Comment voulez-vous transmettre à la jeunesse une forme d’empathie, alors que la société transmet le message inverse ? Comment voulez-vous qu’elle éprouve de la pitié alors que les « modèles » qu’on lui propose sont impitoyables et n’hésitent devant aucun obstacle pour atteindre leur but ? Comment voulez-vous que dans un univers idéologique où il n’y a que moi qui compte, on puisse souffrir de la souffrance de l’autre ?

Mais au-delà de la question de l’empathie, ces faits divers mettent en évidence un autre ressort, tout aussi inquiétant sinon plus, et qu’on voit apparaître sous des formes très diverses dans les rapports sociaux. C’est la question du rapport au temps, celle de la relation que nous entretenons avec le présent, le passé et l’avenir. Pour le dire autrement, la question de notre capacité à nous projeter dans le futur et donc de mesurer les conséquences de nos actes.

Que s’est-il passé dans la tête des agresseurs de Samara ou de Shamseddine, lorsqu’ils ont laissé leurs corps inertes dans la rue ? Que pensaient-ils qu’il allait se passer ensuite ? Ont-ils eu conscience des conséquences possibles ? Ont-ils anticipé qu’en frappant à mort un autre, ils se condamnaient eux-mêmes à l’isolement social, à la détention, à une peine potentiellement lourde, à la vengeance des familles des victimes ? Pensaient-ils vraiment que la vie allait continuer comme si rien ne s’était passé ? Qu’après avoir tué ou blessé gravement un autre être humain, ils pourraient continuer leur vie comme d’habitude ?

On peut, à partir de l’analyse qui a été faite des cas analogues, répondre à cette question. Lors d’autres agressions, les psychologues ont pu constater que les jeunes agresseurs sont souvent surpris lorsque la police vient les arrêter, et ne comprennent même pas pourquoi on vient leur chercher des poux dans la tête.
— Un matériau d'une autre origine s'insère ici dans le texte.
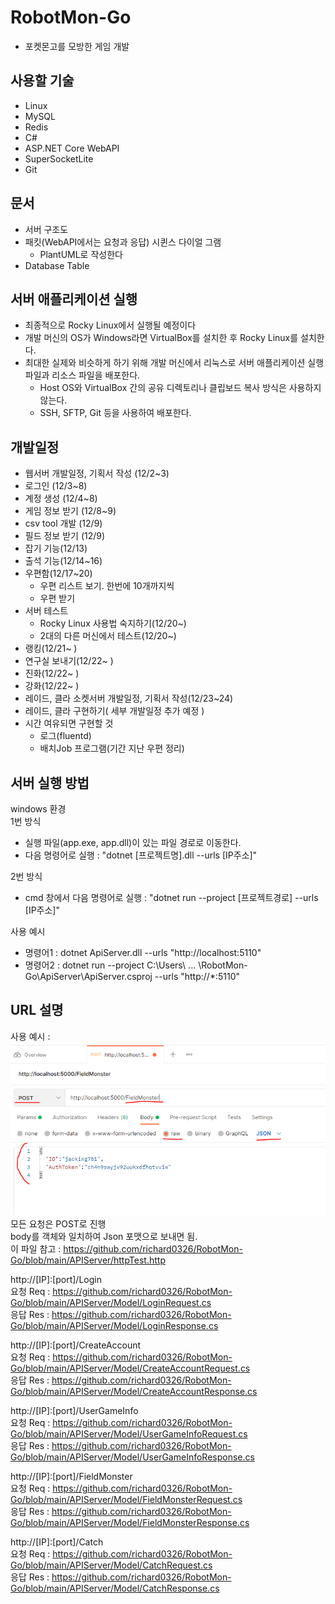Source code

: # RobotMon-Go
- 포켓몬고를 모방한 게임 개발
 
## 사용할 기술
- Linux
- MySQL
- Redis  
- C#
- ASP.NET Core WebAPI
- SuperSocketLite
- Git
  
  
  
## 문서
- 서버 구조도
- 패킷(WebAPI에서는 요청과 응답) 시퀸스 다이얼 그램
    - PlantUML로 작성한다
- Database Table



## 서버 애플리케이션 실행
- 최종적으로 Rocky Linux에서 실행될 예정이다  
- 개발 머신의 OS가 Windows라면 VirtualBox를 설치한 후 Rocky Linux를 설치한다.
- 최대한 실제와 비슷하게 하기 위해 개발 머신에서 리눅스로 서버 애플리케이션 실행 파일과 리소스 파일을 배포한다.
    - Host OS와 VirtualBox 간의 공유 디렉토리나 클립보드 복사 방식은 사용하지 않는다.
	- SSH, SFTP, Git 등을 사용하여 배포한다.



## 개발일정
- 웹서버 개발일정, 기획서 작성 (12/2~3)  
- 로그인 (12/3~8)  
- 계정 생성 (12/4~8)  
- 게임 정보 받기 (12/8~9)  
- csv tool 개발 (12/9)
- 필드 정보 받기 (12/9)
- 잡기 기능(12/13)
- 출석 기능(12/14~16)
- 우편함(12/17~20)
    - 우편 리스트 보기. 한번에 10개까지씩 
	- 우편 받기	
- 서버 테스트
    - Rocky Linux 사용법 숙지하기(12/20~)
    - 2대의 다른 머신에서 테스트(12/20~)
- 랭킹(12/21~ )
- 연구실 보내기(12/22~ )
- 진화(12/22~ )
- 강화(12/22~ )
- 레이드, 클라 소켓서버 개발일정, 기획서 작성(12/23~24)
- 레이드, 클라 구현하기( 세부 개발일정 추가 예정 ) 
- 시간 여유되면 구현할 것
  - 로그(fluentd)
  - 배치Job 프로그램(기간 지난 우편 정리)



## 서버 실행 방법
windows 환경  
1번 방식  
- 실행 파일(app.exe, app.dll)이 있는 파일 경로로 이동한다.
- 다음 명령어로 실행 : "dotnet [프로젝트명].dll --urls [IP주소]"

2번 방식  
- cmd 창에서 다음 명령어로 실행 : "dotnet run --project [프로젝트경로] --urls [IP주소]" 

사용 예시
- 명령어1 : dotnet ApiServer.dll --urls "http://localhost:5110"
- 명령어2 : dotnet run --project C:\Users\ ... \RobotMon-Go\ApiServer\ApiServer.csproj --urls "http://*:5110"

## URL 설명
사용 예시  :  
![](./Document/images/UrlExample.PNG)      
모든 요청은 POST로 진행  
body를 객체와 일치하여 Json 포맷으로 보내면 됨.  
이 파일 참고 : https://github.com/richard0326/RobotMon-Go/blob/main/APIServer/httpTest.http

http://[IP]:[port]/Login   
요청 Req : https://github.com/richard0326/RobotMon-Go/blob/main/APIServer/Model/LoginRequest.cs   
응답 Res : https://github.com/richard0326/RobotMon-Go/blob/main/APIServer/Model/LoginResponse.cs   
  
http://[IP]:[port]/CreateAccount  
요청 Req : https://github.com/richard0326/RobotMon-Go/blob/main/APIServer/Model/CreateAccountRequest.cs   
응답 Res : https://github.com/richard0326/RobotMon-Go/blob/main/APIServer/Model/CreateAccountResponse.cs   

http://[IP]:[port]/UserGameInfo  
요청 Req : https://github.com/richard0326/RobotMon-Go/blob/main/APIServer/Model/UserGameInfoRequest.cs   
응답 Res : https://github.com/richard0326/RobotMon-Go/blob/main/APIServer/Model/UserGameInfoResponse.cs   

http://[IP]:[port]/FieldMonster  
요청 Req : https://github.com/richard0326/RobotMon-Go/blob/main/APIServer/Model/FieldMonsterRequest.cs   
응답 Res : https://github.com/richard0326/RobotMon-Go/blob/main/APIServer/Model/FieldMonsterResponse.cs   

http://[IP]:[port]/Catch  
요청 Req : https://github.com/richard0326/RobotMon-Go/blob/main/APIServer/Model/CatchRequest.cs   
응답 Res : https://github.com/richard0326/RobotMon-Go/blob/main/APIServer/Model/CatchResponse.cs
Dans leur caboche, il n’y a pas de conséquences à leurs actes, pas « d’après ». L’agression est un « présent », le moment où l’on vient les arrêter aussi, et les deux « présents » sont disjoints. Rien ne les relie, ils ne font pas partie d’une séquence. Un peu comme dans ce dessin animé bien connu où un coyote poursuit vainement un oiseau coureur. Le personnage est aplati par la chute d’un rocher ou réduit en morceaux par une explosion, mais revient à la minute suivante tout pimpant pour de nouvelles aventures. Et sans avoir rien appris de ses échecs précédents. Les différentes séquences peuvent être projetées dans n’importe quel ordre, puisque les personnages ne sont pas modifiés par l’expérience et ne peuvent donc évoluer : ce sont des « présents » qui ne sont reliés par aucun temps linéaire.
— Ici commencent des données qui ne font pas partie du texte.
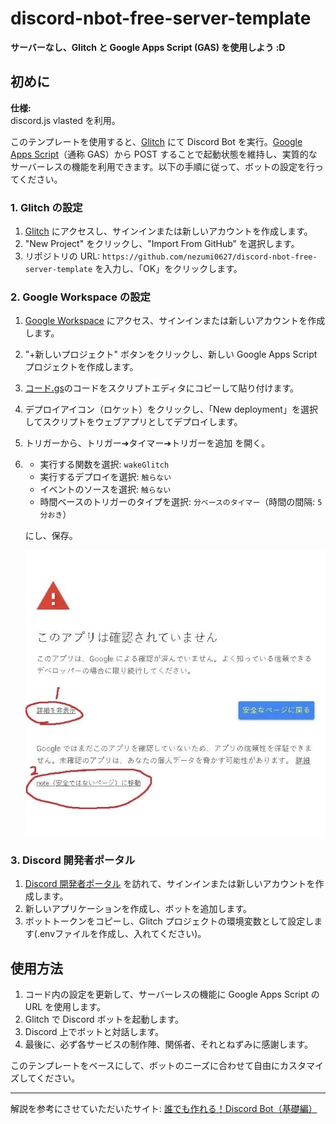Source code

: # discord-nbot-free-server-template

**サーバーなし、Glitch と Google Apps Script (GAS) を使用しよう :D**

## 初めに

**仕様:**  
discord.js vlasted を利用。

このテンプレートを使用すると、[Glitch](https://glitch.com) にて Discord Bot を実行。[Google Apps Script](https://workspace.google.co.jp)（通称 GAS）から POST することで起動状態を維持し、実質的なサーバーレスの機能を利用できます。以下の手順に従って、ボットの設定を行ってください。

### 1. Glitch の設定

1. [Glitch](https://glitch.com) にアクセスし、サインインまたは新しいアカウントを作成します。
2. "New Project" をクリックし、"Import From GitHub" を選択します。
3. リポジトリの URL: `https://github.com/nezumi0627/discord-nbot-free-server-template` を入力し、「OK」をクリックします。

### 2. Google Workspace の設定

1. [Google Workspace](https://workspace.google.co.jp) にアクセス、サインインまたは新しいアカウントを作成します。
2. "+新しいプロジェクト" ボタンをクリックし、新しい Google Apps Script プロジェクトを作成します。
3. [コード.gs](https://github.com/nezumi0627/discord-nbot-free-server-template/blob/main/コード.gs)のコードをスクリプトエディタにコピーして貼り付けます。
4. デプロイアイコン（ロケット）をクリックし、「New deployment」を選択してスクリプトをウェブアプリとしてデプロイします。
5. トリガーから、トリガー➔タイマー➔トリガーを追加 を開く。
6. 
   - 実行する関数を選択: `wakeGlitch`
   - 実行するデプロイを選択: `触らない`
   - イベントのソースを選択: `触らない`
   - 時間ベースのトリガーのタイプを選択: `分ベースのタイマー`（時間の間隔: `5分おき`）
   
   にし、保存。

   ![実際の認証画面です](gas認証.webp "実際の画面です")

### 3. Discord 開発者ポータル

1. [Discord 開発者ポータル](https://discord.com/developers) を訪れて、サインインまたは新しいアカウントを作成します。
2. 新しいアプリケーションを作成し、ボットを追加します。
3. ボットトークンをコピーし、Glitch プロジェクトの環境変数として設定します(.envファイルを作成し、入れてください)。

## 使用方法

1. コード内の設定を更新して、サーバーレスの機能に Google Apps Script の URL を使用します。
2. Glitch で Discord ボットを起動します。
3. Discord 上でボットと対話します。
4. 最後に、必ず各サービスの制作陣、関係者、それとねずみに感謝します。

このテンプレートをベースにして、ボットのニーズに合わせて自由にカスタマイズしてください。

---

解説を参考にさせていただいたサイト: [誰でも作れる！Discord Bot（基礎編）](https://note.com/exteoi/n/nf1c37cb26c41)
Le temps linéaire est celui de l’histoire. C’est l’histoire – la grande comme la petite – qui nous enseigne que les actes ont des conséquences, et que toute décision, tout choix est irréversible parce qu’il change la réalité sans possibilité de retour en arrière. Et ce rapport au temps est indispensable à tout apprentissage. Pour revenir au dessin animé précité, les personnages ne peuvent rien apprendre de leurs erreurs, puisqu’il n’y a pas de passé d’où tirer des enseignements. N’ayant pas de mémoire, le personnage ne peut évoluer, il est condamné à répéter les mêmes erreurs. Il est piégé dans un présent continu. Contrairement, par exemple, au personnage du très beau film « un jour sans fin », où le personnage est piégé dans une journée qui se répète à l’identique sans fin, mais peut apprendre de ses erreurs parce qu’il conserve la mémoire des jours passés.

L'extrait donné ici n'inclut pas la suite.